By Ethan Sapienza
“The Dark Knight” is a phenomenal film, as well as a groundbreaking work that revamped the superhero/action genre. What could possibly go wrong with the follow-up? Surely the tremendous auteur Christopher Nolan will deliver!
Ah! The excitement! The conclusion! Will Batman die? Should he die?
To answer my own question – yes, he should. In a trilogy that prides itself on bringing realism and innovation to an inherently fantastical genre, Batman, a man with some wondrous technology and abs, should perish. It would be realistic, innovative, and a worthy conclusion to the stellar series.
But he doesn’t. No, instead, in “The Dark Knight Rises,” Batman survives the superhuman strength of Bane (who nearly kills him but dies in the most anticlimactic of ways at the last second), a serious knife wound, and a NUCLEAR EXPLOSION, thanks to fixing the unfixable autopilot of the Batwing. All of this after recovering from a completely broken back and escaping an inescapable prison. That’s just a little too much to survive if you ask me.
I’ll return to all of those inconsistencies in a moment. First, as a general overview of the film, the pace was bizarre. The beginning is all too slow, convoluted, and flat out silly.
The film tries to establish how great and crime free Gotham is now…even though it isn’t. Businessmen participate in criminal activity (wait, I thought there was no more crime?) over some bomb whose very existence is unbelievable.
Then there’s a superhuman criminal named Bane and his army (how he got that army is beyond me) who just hang out doing whatever. An orphan genius cop is the only person to ever deduce who Batman really is. And during all of this, Bruce Wayne is a crippled recluse who only needs a knee brace to return back to strength.
While anxiously awaiting the return of the caped crusader, we are forced to endure Bane’s utterly inaudible dialogue. Why does he have a thick accent AND a thick mask? I missed nearly every line of one of the most important characters in the movie.
Batman finally returns. Along with saving the day, surely he saves the movie, right?
Well, no to both.
The hero does next to nothing. He sleeps with Marion Cotillard in a strange, unnecessary and forced sexual encounter in the film. He then gets his back broken in half by Bane within no time and is dumped in the most impractical prison in the world. What could he possibly do to save Gotham? Surely this is too much.
Except, you forget, Batman has the ability to sit in a makeshift swing, do sit-ups and push-ups, so he can completely recover from a paralyzing injury!
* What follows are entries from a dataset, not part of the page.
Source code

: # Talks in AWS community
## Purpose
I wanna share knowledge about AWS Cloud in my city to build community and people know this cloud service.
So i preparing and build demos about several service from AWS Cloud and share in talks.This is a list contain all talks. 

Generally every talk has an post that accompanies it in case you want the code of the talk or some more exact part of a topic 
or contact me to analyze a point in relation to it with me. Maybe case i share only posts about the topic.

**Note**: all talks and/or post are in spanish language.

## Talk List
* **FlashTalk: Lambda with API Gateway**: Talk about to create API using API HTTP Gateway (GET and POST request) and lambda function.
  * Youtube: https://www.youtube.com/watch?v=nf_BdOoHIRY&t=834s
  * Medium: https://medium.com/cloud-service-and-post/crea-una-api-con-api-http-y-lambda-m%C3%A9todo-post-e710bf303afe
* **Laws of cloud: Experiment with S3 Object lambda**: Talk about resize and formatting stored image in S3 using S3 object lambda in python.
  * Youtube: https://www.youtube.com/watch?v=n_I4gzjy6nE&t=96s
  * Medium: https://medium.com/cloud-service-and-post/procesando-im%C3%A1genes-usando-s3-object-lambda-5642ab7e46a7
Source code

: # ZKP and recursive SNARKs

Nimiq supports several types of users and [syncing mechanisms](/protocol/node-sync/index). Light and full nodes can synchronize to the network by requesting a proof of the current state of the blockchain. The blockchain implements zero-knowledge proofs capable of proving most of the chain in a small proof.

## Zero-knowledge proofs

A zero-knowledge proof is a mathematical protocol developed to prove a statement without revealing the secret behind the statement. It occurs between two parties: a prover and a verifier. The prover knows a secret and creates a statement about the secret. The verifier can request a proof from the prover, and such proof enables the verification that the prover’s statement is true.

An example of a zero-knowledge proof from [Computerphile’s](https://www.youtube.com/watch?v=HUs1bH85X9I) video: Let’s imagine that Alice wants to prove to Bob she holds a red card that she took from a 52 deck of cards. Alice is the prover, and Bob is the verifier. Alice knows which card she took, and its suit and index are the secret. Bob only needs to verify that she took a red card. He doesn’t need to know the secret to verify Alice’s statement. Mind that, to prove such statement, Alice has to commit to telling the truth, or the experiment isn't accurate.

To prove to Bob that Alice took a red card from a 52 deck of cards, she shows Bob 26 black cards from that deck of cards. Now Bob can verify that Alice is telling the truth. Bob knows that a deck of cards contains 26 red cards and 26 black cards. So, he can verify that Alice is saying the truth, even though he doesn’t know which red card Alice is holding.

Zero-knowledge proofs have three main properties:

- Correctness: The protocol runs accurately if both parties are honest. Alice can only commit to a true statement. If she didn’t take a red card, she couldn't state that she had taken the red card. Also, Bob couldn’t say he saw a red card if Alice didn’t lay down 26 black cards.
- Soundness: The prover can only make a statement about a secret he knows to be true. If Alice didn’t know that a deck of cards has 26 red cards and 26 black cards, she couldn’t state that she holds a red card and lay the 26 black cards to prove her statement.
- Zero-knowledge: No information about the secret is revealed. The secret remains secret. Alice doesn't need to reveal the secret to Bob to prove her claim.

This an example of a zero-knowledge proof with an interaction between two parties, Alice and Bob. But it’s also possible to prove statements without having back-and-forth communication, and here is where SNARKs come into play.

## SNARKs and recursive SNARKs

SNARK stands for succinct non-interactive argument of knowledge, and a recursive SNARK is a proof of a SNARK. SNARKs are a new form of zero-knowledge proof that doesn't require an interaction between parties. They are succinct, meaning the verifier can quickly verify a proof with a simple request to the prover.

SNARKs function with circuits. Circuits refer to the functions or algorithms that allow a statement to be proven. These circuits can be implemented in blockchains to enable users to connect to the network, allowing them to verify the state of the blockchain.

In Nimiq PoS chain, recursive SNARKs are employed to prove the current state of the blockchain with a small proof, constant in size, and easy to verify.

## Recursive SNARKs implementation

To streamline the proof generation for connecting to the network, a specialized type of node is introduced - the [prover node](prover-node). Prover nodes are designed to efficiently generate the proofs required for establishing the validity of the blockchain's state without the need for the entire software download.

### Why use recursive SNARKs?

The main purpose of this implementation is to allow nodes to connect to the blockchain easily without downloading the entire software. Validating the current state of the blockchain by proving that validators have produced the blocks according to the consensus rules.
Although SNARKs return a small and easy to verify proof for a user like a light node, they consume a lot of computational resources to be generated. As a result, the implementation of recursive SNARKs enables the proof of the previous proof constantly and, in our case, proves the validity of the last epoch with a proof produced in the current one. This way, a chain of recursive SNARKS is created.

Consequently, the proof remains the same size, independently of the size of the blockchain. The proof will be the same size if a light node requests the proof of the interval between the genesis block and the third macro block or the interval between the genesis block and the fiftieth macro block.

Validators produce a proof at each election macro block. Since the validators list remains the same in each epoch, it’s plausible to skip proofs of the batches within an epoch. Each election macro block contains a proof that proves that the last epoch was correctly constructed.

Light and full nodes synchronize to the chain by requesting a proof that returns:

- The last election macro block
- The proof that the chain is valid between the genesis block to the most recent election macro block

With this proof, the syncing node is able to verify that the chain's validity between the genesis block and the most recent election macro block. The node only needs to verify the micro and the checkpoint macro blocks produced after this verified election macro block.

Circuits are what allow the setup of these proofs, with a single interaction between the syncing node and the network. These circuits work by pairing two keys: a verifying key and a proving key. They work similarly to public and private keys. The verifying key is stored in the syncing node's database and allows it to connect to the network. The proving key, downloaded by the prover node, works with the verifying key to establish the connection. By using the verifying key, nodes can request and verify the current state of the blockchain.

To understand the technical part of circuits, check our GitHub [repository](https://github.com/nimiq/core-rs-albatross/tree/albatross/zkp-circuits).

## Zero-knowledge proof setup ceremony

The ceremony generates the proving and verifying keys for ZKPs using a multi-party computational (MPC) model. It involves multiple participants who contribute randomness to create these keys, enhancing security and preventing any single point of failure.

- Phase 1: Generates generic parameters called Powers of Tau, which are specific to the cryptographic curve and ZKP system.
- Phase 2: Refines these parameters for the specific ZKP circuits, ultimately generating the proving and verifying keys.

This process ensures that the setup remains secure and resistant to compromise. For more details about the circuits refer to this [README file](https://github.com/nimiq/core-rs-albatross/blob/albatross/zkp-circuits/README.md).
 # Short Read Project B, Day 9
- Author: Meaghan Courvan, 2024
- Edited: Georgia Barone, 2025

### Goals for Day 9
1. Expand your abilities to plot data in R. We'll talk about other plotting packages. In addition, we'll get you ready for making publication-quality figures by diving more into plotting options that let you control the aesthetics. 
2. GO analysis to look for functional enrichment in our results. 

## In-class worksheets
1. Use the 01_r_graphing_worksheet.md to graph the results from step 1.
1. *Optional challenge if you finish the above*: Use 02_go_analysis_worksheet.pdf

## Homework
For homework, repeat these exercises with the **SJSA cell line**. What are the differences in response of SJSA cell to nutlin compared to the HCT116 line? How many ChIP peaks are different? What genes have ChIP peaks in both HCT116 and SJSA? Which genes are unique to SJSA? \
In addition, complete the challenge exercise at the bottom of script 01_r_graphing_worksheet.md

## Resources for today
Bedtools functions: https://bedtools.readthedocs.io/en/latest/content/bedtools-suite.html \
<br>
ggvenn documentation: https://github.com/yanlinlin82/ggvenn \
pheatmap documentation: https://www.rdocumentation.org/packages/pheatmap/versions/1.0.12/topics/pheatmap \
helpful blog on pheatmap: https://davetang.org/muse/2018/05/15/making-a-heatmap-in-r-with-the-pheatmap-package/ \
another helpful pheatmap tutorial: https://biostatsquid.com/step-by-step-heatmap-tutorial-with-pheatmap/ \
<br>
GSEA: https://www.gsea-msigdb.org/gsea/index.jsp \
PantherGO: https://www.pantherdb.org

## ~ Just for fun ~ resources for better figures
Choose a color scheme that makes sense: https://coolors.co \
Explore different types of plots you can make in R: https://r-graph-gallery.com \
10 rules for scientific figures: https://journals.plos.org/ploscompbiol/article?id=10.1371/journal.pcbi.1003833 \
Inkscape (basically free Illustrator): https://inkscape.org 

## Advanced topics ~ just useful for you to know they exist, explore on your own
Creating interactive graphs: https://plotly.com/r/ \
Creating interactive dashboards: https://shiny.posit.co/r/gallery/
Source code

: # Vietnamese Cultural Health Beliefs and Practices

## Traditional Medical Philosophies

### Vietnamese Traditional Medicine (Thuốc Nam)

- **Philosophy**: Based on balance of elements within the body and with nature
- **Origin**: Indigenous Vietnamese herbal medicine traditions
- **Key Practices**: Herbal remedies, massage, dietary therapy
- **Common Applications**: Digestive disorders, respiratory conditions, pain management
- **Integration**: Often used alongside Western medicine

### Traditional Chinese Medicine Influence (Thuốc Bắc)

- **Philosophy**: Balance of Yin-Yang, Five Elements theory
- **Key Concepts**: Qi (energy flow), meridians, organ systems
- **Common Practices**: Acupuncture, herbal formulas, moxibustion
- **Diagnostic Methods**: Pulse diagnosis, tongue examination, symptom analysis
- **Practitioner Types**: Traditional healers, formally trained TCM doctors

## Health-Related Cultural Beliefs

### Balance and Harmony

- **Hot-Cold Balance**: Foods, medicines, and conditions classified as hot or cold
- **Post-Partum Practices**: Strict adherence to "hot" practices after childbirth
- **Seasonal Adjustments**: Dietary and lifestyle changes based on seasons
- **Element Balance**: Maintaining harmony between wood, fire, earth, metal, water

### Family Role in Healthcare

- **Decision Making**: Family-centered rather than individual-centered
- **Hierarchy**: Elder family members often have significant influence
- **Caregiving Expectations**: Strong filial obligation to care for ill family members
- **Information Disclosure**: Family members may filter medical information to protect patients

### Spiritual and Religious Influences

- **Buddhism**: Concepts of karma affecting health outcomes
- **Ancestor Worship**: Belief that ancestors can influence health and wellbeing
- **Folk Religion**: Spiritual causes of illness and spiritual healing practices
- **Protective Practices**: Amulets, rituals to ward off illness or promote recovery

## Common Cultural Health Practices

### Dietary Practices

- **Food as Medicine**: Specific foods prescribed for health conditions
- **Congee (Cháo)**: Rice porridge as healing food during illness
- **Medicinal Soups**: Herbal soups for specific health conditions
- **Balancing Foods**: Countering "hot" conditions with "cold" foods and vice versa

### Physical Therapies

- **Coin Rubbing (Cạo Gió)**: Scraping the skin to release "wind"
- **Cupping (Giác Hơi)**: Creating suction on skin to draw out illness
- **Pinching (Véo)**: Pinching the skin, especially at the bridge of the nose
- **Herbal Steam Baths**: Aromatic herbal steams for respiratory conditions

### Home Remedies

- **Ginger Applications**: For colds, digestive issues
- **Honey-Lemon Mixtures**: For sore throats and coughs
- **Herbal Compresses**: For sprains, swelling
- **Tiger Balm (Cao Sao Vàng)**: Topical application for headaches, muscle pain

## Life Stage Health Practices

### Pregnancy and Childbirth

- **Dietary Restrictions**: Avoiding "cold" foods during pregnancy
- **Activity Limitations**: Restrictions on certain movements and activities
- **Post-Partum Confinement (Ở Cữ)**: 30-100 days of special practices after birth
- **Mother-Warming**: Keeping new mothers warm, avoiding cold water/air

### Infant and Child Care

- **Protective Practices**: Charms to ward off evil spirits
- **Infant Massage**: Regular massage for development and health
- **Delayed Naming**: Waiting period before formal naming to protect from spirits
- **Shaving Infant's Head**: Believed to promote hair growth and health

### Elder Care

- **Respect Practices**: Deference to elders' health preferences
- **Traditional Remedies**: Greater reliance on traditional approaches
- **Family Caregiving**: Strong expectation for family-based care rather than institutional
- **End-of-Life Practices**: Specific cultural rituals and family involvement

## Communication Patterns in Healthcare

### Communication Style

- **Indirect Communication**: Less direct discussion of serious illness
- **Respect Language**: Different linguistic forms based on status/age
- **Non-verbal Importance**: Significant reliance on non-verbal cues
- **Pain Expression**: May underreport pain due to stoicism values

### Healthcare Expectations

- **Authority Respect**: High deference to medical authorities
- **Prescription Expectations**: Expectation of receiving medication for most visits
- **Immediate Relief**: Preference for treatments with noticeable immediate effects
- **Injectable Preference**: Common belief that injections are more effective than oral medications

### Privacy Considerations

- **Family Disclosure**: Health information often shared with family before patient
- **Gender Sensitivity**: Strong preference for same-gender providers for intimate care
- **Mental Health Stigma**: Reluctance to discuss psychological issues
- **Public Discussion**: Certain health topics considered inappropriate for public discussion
Next, after conquering immobility, he conquers the absurd prison, returning to Gotham without breaking a sweat.
He arrives to find his Batcave, armory and bomb — all of which are said to be top secret – have been found quite easily; an entire police force is duped and trapped underground; and Bane has taken over the city, despite the fact that no one can understand him.
When he goes to get his revenge on Bane, the evil Marion Cotillard stabs him in a twist fit more for a M. Night Shyamalan movie than anything else. Before dying at Bane’s hands, the mysterious foreign hulk is shot by Anne Hathaway as Catwoman. Batman shakes off Cotillard’s revenge stabbing like it was and saves Gotham from certain doom, all with enough time and money to retire to Italy. Not too shabby.
But wait, there’s more eye-rolling material: Joseph Gordon-Levitt is clearly Robin. We get that. His character’s name is even taken from the comics. It was initially a nice, somewhat subtle touch that he was to be Bruce’s successor. Instead, it gets beaten over your head, as his middle name just so happens to be Robin, and it just so happens to be stated, and he just so happens to be given the keys to the Batcave.
Well, at least the film wasn’t too long!